The only way to break a filibuster is for three-fifths of the Senate to invoke something called cloture — that is, the cessation of debate. Effectively this means that every action pending before the Senate — every bill, resolution, or nomination — needs the support of sixty senators rather than a simple majority. A series of complex rules has evolved, allowing both filibusters and cloture votes to proceed without fanfare: Just the threat of a filibuster will often be enough to get the majority leader’s attention, and a cloture vote will then be organized without anybody having to spend their evenings sleeping in armchairs and cots. But throughout the Senate’s modern history, the filibuster has remained a preciously guarded prerogative, one of the distinguishing features, it is said — along with six-year terms and the allocation of two senators to each state, regardless of population — that separates the Senate from the House and serves as a firewall against the dangers of majority overreach.

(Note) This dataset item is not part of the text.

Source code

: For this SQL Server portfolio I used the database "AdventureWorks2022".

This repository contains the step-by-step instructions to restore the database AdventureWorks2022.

There is another, grimmer history to the filibuster, though, one that carries special relevance for me. For almost a century, the filibuster was the South’s weapon of choice in its efforts to protect Jim Crow from federal interference, the legal blockade that effectively gutted the Fourteenth and Fifteenth Amendments. Decade after decade, courtly, erudite men like Senator Richard B. Russell of Georgia (after whom the most elegant suite of Senate offices is named) used the filibuster to choke off any and every piece of civil rights legislation before the Senate, whether voting rights bills, or fair employment bills, or anti-lynching bills. With words, with rules, with procedures and precedents — with law — Southern senators had succeeded in perpetuating black subjugation in ways that mere violence never could. The filibuster hadn’t just stopped bills. For many blacks in the South, the filibuster had snuffed out hope.